A newly identified gene appears to be highly predictive of not only the risk of developing Alzheimer's disease, but also the approximate age at which the disease will begin to manifest itself, according to researchers at Duke University Medical Center.
This new gene may be the most highly predictive gene discovered to date in Alzheimer's disease.
In findings presented today at the International Conference on Alzheimer's Disease, the gene TOMM40 was found to predict the age of Alzheimer's disease development within a five- to seven-year window among people over age 60.
"If borne out through additional research, a doctor could evaluate a patient based on age, especially among those over age 60, their APOE genotype and their TOMM40 status, to calculate an estimated disease risk and age of onset," said Allen Roses, MD, director of the recently established Deane Drug Discovery Institute and the study's lead author.
Roses earlier uncovered the association of apolipoprotein E (APOE) genotypes, particularly APOE4, with the risk and lower age of onset for Alzheimer's disease.
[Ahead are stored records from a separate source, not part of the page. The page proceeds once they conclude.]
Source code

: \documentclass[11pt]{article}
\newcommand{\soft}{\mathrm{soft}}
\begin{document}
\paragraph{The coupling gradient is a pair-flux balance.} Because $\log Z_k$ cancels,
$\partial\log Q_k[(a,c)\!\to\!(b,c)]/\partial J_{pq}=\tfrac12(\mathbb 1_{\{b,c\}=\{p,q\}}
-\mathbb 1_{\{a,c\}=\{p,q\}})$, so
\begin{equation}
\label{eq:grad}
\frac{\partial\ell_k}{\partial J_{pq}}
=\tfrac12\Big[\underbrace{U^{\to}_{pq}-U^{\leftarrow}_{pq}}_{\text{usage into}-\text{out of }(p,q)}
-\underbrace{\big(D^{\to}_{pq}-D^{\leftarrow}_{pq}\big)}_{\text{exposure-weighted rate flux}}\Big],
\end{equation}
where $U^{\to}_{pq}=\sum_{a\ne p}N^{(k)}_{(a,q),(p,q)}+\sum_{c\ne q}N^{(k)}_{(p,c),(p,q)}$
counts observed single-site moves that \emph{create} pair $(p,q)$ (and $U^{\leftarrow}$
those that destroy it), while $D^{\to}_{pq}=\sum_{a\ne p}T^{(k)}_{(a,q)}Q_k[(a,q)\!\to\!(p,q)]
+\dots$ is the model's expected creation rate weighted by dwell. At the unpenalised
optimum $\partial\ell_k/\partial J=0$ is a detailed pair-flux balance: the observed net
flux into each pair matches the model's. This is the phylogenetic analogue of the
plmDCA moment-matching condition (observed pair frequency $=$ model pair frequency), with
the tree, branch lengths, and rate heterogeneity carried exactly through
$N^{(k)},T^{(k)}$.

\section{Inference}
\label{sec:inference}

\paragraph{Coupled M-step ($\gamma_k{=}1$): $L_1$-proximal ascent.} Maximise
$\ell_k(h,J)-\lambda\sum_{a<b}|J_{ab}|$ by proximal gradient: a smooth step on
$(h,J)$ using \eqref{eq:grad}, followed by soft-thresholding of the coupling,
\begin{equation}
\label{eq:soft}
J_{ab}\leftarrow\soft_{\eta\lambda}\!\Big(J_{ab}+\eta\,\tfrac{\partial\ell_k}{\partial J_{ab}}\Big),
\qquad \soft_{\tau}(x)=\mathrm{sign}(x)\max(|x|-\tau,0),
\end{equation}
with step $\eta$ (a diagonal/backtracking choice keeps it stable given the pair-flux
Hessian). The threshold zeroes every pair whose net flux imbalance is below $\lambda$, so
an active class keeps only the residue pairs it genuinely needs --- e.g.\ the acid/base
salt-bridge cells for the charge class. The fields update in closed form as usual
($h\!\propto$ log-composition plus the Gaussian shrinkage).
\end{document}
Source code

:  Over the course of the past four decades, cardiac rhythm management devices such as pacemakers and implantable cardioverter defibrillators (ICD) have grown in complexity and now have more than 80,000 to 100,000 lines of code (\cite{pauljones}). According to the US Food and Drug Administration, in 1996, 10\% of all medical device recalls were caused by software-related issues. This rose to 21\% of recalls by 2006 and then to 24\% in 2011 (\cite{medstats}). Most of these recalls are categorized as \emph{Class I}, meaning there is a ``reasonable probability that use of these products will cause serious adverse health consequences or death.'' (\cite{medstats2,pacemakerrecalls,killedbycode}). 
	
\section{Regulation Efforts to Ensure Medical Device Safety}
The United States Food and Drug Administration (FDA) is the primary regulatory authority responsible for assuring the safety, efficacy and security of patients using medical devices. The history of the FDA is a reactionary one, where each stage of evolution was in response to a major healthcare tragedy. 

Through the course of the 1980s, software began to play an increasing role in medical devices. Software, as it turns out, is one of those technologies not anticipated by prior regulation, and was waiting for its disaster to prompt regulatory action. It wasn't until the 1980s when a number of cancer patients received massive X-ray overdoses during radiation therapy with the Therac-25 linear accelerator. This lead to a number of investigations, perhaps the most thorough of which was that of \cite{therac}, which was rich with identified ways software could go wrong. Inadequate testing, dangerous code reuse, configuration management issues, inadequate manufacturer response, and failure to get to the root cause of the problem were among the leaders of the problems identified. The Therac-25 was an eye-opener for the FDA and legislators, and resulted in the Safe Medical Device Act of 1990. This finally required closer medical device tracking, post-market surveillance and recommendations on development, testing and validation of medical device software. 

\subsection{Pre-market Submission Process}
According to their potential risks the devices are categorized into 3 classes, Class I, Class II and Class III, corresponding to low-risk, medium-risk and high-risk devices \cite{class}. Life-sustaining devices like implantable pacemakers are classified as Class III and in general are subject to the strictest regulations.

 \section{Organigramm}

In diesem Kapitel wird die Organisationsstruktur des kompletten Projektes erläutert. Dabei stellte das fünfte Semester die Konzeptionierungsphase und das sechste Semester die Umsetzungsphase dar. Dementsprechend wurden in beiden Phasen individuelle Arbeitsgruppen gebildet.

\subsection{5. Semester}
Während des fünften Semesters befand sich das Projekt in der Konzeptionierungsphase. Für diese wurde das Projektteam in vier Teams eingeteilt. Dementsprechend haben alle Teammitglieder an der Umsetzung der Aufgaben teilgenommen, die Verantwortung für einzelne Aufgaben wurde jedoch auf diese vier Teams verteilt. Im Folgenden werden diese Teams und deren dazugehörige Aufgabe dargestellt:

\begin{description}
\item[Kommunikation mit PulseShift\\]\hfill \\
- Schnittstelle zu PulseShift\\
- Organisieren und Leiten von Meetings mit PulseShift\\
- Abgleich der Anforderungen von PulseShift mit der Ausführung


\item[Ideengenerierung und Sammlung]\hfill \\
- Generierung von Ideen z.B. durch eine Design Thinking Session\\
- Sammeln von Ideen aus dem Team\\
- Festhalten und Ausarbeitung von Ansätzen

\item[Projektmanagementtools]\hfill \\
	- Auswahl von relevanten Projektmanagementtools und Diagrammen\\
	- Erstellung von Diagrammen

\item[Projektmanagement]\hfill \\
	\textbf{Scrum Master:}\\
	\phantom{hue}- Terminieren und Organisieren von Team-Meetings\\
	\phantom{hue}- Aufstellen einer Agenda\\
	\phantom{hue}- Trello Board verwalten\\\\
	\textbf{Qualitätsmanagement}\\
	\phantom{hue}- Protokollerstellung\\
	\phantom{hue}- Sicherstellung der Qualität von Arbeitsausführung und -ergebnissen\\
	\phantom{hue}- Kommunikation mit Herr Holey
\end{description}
This discovery remains one of the most confirmed genetic associations for any complex disease.
"It now looks fairly clear that there are two major genes -- APOE4 and TOMM40 -- and together they account an estimated 85-90 percent of the genetic effect," Roses said.
APOE4 accounts genetically for 50 percent of late onset cases of Alzheimer's disease but the other half remained a mystery. Genome-wide screening and other new techniques have been used repeatedly without success. Roses' team employed a different approach.
The APOE gene is present in all people and is characterized by three variants numbered two through four. The Duke researchers found that a variant of TOMM40 apparently evolved independently when attached to the APOE3 version of the gene than it did when attached to the APOE4 version.
Roses said the genetic association with Alzheimer's disease age of onset now goes beyond just APOE4. The researchers found that TOMM40 linked to APOE3 had either short or long repeated sequences, while all APOE4-linked repeat sequences were long. The study concluded that a longer version of TOMM40 attached to both APOE3 and APOE4 are significantly associated with an earlier disease onset, while the short repeat sequences were associated with a later onset of disease.
"Genome-wide screening detects big blocks of DNA inherited together, but it doesn't tell us all the differences within that block," Roses said. "We conducted a phylogenetic analysis to explore the evolution of the DNA and to see what changes take place on the backbone of other changes."
The technology has not been widely used in human genetics, Roses explained. "From all the genome-wide scans that were performed over the past four years, it was apparent that the variance within APOE could not account for the extremely high statistical significance which characterized this small block of genes, including APOE and TOMM40, which were inherited in a block."
"If someone gets APOE4 from their mother and APOE3 from their father, they also get TOMM40 as a linked caboose," Roses said. "If the TOMM40 is a short version of the gene attached to APOE3, then that person has a better chance of getting Alzheimer's disease very late, after age 80. But if it's a long TOMM40 they have a better chance of getting the disease before age 80."
The Duke team now plans to validate the association of the APOE genotypes and TOMM40 with age of disease onset and to determine how well these genes predict age of onset. They are planning a prospective, five-year study combined with a drug trial aimed at prevention or delay of disease onset.
The prevalence of Alzheimer's disease is predicted to quadruple world-wide by 2050 to more than 107 million cases, meaning that 1 in 85 persons will be living with the disease. It has been estimated that delaying disease onset by one or two years will decrease the disease burden in 2050 by 9.5 million or 23 million cases, respectively.
The research team also plans to use this type of phylogenetic analysis to uncover genetic associations in other diseases, including autism, diabetes and chronic obstructive pulmonary disease (COPD).